Exercise material:
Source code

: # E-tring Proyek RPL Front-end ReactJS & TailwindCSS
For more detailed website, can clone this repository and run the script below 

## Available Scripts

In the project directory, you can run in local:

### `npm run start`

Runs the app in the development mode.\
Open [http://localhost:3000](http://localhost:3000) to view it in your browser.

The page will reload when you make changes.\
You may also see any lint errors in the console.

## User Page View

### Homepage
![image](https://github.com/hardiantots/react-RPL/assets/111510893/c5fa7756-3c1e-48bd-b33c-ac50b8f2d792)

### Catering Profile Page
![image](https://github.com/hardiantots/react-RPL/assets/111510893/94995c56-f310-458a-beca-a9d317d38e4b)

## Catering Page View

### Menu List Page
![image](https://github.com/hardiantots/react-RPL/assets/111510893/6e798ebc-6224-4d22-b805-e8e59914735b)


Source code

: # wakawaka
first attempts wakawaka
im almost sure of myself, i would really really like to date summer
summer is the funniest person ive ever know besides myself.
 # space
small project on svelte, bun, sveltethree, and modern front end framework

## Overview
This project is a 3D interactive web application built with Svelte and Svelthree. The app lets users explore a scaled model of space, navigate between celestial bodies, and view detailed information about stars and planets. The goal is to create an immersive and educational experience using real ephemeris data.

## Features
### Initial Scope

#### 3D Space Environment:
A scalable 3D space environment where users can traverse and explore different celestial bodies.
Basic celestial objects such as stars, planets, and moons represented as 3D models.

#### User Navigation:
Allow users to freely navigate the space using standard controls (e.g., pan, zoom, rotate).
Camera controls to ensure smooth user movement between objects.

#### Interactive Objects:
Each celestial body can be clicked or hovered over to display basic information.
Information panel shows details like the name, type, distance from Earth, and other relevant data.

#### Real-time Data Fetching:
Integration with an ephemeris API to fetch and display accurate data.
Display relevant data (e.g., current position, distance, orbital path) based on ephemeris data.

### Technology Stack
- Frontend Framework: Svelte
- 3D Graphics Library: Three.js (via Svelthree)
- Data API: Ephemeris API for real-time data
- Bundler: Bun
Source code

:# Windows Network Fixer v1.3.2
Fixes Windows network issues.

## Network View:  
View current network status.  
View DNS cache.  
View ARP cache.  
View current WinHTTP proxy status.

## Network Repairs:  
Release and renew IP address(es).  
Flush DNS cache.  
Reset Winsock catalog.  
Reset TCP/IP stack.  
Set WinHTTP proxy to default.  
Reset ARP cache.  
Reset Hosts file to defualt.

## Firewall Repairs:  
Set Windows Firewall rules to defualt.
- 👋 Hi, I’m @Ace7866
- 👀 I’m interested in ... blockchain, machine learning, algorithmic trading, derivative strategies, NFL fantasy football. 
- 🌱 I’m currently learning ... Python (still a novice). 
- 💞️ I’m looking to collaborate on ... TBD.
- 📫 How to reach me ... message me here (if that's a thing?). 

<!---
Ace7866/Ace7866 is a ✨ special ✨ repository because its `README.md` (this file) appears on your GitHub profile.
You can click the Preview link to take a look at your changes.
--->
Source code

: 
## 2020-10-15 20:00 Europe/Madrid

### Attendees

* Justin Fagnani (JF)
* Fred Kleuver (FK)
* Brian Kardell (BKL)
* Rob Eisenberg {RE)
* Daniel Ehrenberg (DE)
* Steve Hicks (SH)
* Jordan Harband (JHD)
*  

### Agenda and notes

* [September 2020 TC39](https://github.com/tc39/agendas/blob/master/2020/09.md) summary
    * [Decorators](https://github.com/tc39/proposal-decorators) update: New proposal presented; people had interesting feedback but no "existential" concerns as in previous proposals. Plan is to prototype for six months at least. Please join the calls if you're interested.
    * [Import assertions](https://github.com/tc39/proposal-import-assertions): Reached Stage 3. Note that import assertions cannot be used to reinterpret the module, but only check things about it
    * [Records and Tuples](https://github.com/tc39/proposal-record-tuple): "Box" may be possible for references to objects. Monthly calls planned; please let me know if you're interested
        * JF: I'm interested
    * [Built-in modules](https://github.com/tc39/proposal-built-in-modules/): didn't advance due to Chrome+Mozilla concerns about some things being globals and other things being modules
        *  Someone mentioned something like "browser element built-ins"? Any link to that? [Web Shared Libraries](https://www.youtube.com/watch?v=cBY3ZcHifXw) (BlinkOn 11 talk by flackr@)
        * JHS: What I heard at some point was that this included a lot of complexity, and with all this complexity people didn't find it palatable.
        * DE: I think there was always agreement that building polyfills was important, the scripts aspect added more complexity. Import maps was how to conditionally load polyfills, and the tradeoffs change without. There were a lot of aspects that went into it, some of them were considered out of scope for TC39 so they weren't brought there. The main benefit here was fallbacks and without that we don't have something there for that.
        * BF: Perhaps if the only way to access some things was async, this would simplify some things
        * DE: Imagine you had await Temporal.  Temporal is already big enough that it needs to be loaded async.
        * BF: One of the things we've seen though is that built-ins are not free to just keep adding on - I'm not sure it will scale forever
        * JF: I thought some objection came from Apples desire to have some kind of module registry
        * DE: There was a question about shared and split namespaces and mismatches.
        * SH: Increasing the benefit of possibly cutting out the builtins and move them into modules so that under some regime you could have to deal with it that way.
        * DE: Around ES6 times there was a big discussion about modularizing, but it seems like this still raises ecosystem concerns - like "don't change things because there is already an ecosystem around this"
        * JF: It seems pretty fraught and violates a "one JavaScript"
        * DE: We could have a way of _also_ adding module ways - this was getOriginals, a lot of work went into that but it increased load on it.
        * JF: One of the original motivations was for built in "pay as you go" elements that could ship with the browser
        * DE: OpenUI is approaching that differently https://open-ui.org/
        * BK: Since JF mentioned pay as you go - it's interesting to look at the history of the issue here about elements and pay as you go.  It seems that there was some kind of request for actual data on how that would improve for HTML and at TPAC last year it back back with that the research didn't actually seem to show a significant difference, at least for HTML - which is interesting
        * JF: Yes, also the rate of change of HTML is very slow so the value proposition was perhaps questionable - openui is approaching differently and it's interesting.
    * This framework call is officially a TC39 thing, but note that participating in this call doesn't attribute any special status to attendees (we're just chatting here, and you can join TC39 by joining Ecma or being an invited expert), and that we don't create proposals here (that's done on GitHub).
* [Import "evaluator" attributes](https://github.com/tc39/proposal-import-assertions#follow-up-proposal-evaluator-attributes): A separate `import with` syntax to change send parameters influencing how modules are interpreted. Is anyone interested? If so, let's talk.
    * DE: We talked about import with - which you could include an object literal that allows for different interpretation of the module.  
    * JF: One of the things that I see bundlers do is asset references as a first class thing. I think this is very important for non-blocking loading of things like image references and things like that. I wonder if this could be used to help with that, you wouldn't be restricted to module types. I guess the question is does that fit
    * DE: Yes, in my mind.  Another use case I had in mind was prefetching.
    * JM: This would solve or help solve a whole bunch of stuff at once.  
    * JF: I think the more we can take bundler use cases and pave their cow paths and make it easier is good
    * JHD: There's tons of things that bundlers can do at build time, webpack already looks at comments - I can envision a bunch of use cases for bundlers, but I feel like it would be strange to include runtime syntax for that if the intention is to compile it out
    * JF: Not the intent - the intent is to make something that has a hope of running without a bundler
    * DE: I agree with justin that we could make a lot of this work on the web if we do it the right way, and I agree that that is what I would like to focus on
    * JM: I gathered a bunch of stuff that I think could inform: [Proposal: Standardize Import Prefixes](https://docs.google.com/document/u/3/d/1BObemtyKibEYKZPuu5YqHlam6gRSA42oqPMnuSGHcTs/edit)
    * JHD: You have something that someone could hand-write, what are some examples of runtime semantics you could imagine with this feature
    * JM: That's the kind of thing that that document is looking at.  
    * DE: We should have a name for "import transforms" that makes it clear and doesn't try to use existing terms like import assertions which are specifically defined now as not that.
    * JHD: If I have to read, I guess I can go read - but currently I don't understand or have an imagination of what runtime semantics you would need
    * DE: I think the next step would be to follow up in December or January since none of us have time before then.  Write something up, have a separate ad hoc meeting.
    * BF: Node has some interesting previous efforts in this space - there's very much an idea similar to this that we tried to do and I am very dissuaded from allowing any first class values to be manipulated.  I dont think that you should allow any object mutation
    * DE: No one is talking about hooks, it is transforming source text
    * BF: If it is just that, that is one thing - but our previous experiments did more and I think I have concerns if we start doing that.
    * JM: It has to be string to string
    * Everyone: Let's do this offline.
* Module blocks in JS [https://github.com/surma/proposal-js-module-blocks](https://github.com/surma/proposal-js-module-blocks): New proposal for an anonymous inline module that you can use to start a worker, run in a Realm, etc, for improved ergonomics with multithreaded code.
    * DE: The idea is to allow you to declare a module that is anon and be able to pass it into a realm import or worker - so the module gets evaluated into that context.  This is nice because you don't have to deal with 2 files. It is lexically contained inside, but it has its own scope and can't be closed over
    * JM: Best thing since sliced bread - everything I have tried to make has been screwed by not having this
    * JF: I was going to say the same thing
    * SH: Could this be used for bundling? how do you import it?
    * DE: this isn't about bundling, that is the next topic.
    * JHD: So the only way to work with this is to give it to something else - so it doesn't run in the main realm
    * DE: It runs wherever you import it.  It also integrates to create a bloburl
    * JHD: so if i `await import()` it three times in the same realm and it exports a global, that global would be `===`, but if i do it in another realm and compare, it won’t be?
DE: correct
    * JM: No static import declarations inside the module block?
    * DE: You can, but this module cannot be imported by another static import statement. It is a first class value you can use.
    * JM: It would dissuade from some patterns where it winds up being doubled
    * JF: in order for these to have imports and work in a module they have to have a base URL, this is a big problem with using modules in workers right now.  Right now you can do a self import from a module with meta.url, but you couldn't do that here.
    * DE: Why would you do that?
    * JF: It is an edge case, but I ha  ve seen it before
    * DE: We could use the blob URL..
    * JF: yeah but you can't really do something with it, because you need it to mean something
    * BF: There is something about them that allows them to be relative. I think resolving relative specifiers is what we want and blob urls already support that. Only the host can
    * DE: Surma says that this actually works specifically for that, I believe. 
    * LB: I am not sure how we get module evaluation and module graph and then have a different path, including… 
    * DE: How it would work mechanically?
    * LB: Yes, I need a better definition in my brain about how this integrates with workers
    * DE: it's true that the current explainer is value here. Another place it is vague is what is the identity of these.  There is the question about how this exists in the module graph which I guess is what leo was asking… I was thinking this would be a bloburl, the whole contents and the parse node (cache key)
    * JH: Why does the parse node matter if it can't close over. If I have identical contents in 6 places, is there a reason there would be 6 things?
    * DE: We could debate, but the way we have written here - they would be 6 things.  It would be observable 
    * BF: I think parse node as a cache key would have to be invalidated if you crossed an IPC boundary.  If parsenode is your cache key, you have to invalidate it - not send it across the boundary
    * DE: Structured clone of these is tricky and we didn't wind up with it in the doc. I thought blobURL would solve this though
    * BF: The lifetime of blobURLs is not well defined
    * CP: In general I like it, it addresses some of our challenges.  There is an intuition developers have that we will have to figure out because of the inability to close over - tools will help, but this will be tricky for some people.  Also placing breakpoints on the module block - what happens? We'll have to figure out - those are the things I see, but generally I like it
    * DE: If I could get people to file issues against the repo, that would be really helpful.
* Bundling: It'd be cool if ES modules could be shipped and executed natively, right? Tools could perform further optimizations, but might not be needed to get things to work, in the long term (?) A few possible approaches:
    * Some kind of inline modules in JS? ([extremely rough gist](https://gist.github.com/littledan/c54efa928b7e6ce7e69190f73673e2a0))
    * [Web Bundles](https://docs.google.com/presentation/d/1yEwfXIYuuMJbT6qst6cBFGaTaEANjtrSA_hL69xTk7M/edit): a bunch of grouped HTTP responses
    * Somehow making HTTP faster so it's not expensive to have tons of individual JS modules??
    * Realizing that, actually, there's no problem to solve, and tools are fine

Assignment: Lines in the listing above that hold the string "google" need counting. Please reply with the total only.

Solution to this problem: 2